Whatever your answer for the above questions, we will proceed to do t-tests as if the data is normally distributed and we found no problems. This is because we are in a class and we need to practice t-tests as an exercise. In “real life” we would not proceed (or consult a statistician for what to do!) if, for example, the data was not normally distributed or we had too many missing values or extreme values.

More One-sample t-tests

This is the decision rule that you must remember:

If our p-value is less than α, then we say that we “reject” the null hypothesis. If our p-value is larger (or equal to) the α level, then we “fail to reject” the null hypothesis.
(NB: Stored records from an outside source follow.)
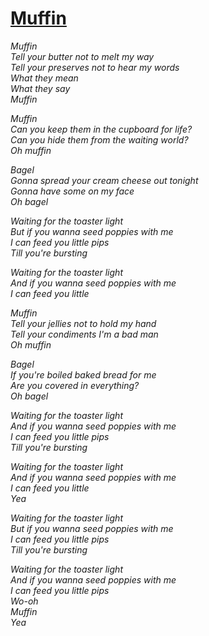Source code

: [Muffin](https://www.youtube.com/watch?v=vgSn0SbQJQI)
========

*Muffin*  
*Tell your butter not to melt my way*  
*Tell your preserves not to hear my words*  
*What they mean*  
*What they say*  
*Muffin*  

*Muffin*  
*Can you keep them in the cupboard for life?*  
*Can you hide them from the waiting world?*  
*Oh muffin*  

*Bagel*  
*Gonna spread your cream cheese out tonight*  
*Gonna have some on my face*  
*Oh bagel*  

*Waiting for the toaster light*  
*But if you wanna seed poppies with me*  
*I can feed you little pips*  
*Till you're bursting*  

*Waiting for the toaster light*  
*And if you wanna seed poppies with me*  
*I can feed you little*  

*Muffin*  
*Tell your jellies not to hold my hand*  
*Tell your condiments I'm a bad man*  
*Oh muffin*  

*Bagel*  
*If you're boiled baked bread for me*  
*Are you covered in everything?*  
*Oh bagel*  

*Waiting for the toaster light*  
*And if you wanna seed poppies with me*  
*I can feed you little pips*  
*Till you're bursting*  

*Waiting for the toaster light*  
*And if you wanna seed poppies with me*  
*I can feed you little*  
*Yea*  

*Waiting for the toaster light*  
*But if you wanna seed poppies with me*  
*I can feed you little pips*  
*Till you're bursting*  

*Waiting for the toaster light*  
*And if you wanna seed poppies with me*  
*I can feed you little pips*  
*Wo-oh*  
*Muffin*  
*Yea*  
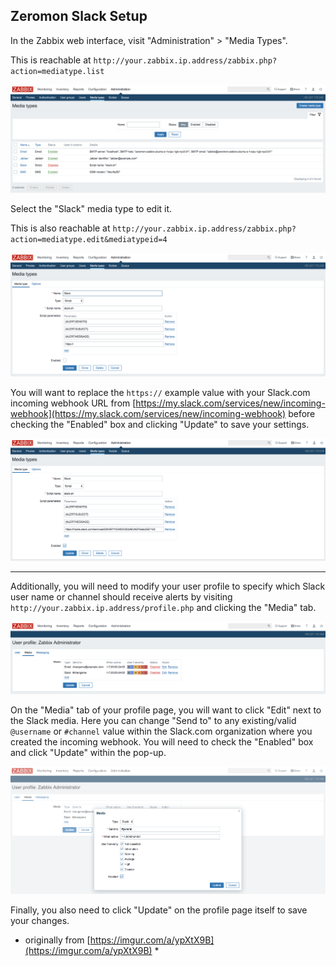 Zeromon Slack Setup
-------------------

In the Zabbix web interface, visit "Administration" > "Media Types".

This is reachable at `http://your.zabbix.ip.address/zabbix.php?action=mediatype.list`

![Zabbix Media Types](assets/slack/1.png "Zabbix Media Types")

Select the "Slack" media type to edit it.

This is also reachable at `http://your.zabbix.ip.address/zabbix.php?action=mediatype.edit&mediatypeid=4`

![Default Slack Media Type](assets/slack/2.png "Default Slack Media Type")

You will want to replace the `https://` example value with your Slack.com incoming webhook URL from [https://my.slack.com/services/new/incoming-webhook](https://my.slack.com/services/new/incoming-webhook) before checking the "Enabled" box and clicking "Update" to save your settings.

![Edited Slack Media Type](assets/slack/3.png "Edited Slack Media Type")

---

Additionally, you will need to modify your user profile to specify which Slack user name or channel should receive alerts by visiting `http://your.zabbix.ip.address/profile.php` and clicking the "Media" tab.

![Zabbix User Media](assets/slack/4.png "Zabbix User Media")

On the "Media" tab of your profile page, you will want to click "Edit" next to the Slack media.
Here you can change "Send to" to any existing/valid `@username` or `#channel` value within the Slack.com organization where you created the incoming webhook.
You will need to check the "Enabled" box and click "Update" within the pop-up.

![Zabbix Slack Media Settings](assets/slack/5.png "Zabbix Slack Media Settings")

Finally, you also need to click "Update" on the profile page itself to save your changes.

* originally from [https://imgur.com/a/ypXtX9B](https://imgur.com/a/ypXtX9B) *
In the following examples we will do one sample t-tests comparing the brain size to some benchmark figure. Suppose someone tells us that 890,000 pixels is considered a “normal sized” brain. We wish to test if our sample of students have unusually large or small brains compared to the general population. There are 3 different ways of formulating this question, which give the 3 different kinds of Ha.

Example 1

Is the average brain size of the students greater than 890,000 pixels? (Use an α = 0.10).

▪ From the question we know Ha: μ > 890,000. The null hypothesis could be Ho: μ = 890,000 or Ho: μ ≤ 890,000, depending on what we, as clinicians, think is more reasonable. The form of Ho does not alter our calculations, just the interpretation. In general, choose the Ho that seems the most conservative. Let’s say I don’t think that it is possible that the average could be less than 890,000, so I choose Ho: μ = 890,000.

▪ We do not know the population standard deviation σ, so if we were calculating the test by hand we would use the formula:

t = (Sample mean – μo )/(s/√n)

▪ We know: Sample mean = 908755, μo = 890000, s = 72282.05, n = 40. We “convert” our sample mean into a “t-score” (kind of like we did with the normal distribution): t = (908755-890000)/(72282.05/√40) = 18755 / 11428.8 = 1.641

▪ We need to find a p-value. Because of the way our Ha is worded, we need to find P(t > 1.641) where the t distribution has n-1 = 40-1 = 39 degrees of freedom. We can do this by looking it up in a table or typing

✓ display ttail(39, 1.641)

▪ You should find that p = 0.0544.

▪ Or we could do the whole thing in STATA:

✓ ttest mri_count == 890000

You should get the following output:

. ttest mri_count ==890000

One-sample t test

------------------------------------------------------------------------------

Variable | Obs Mean Std. Err. Std. Dev. [95% Conf. Interval]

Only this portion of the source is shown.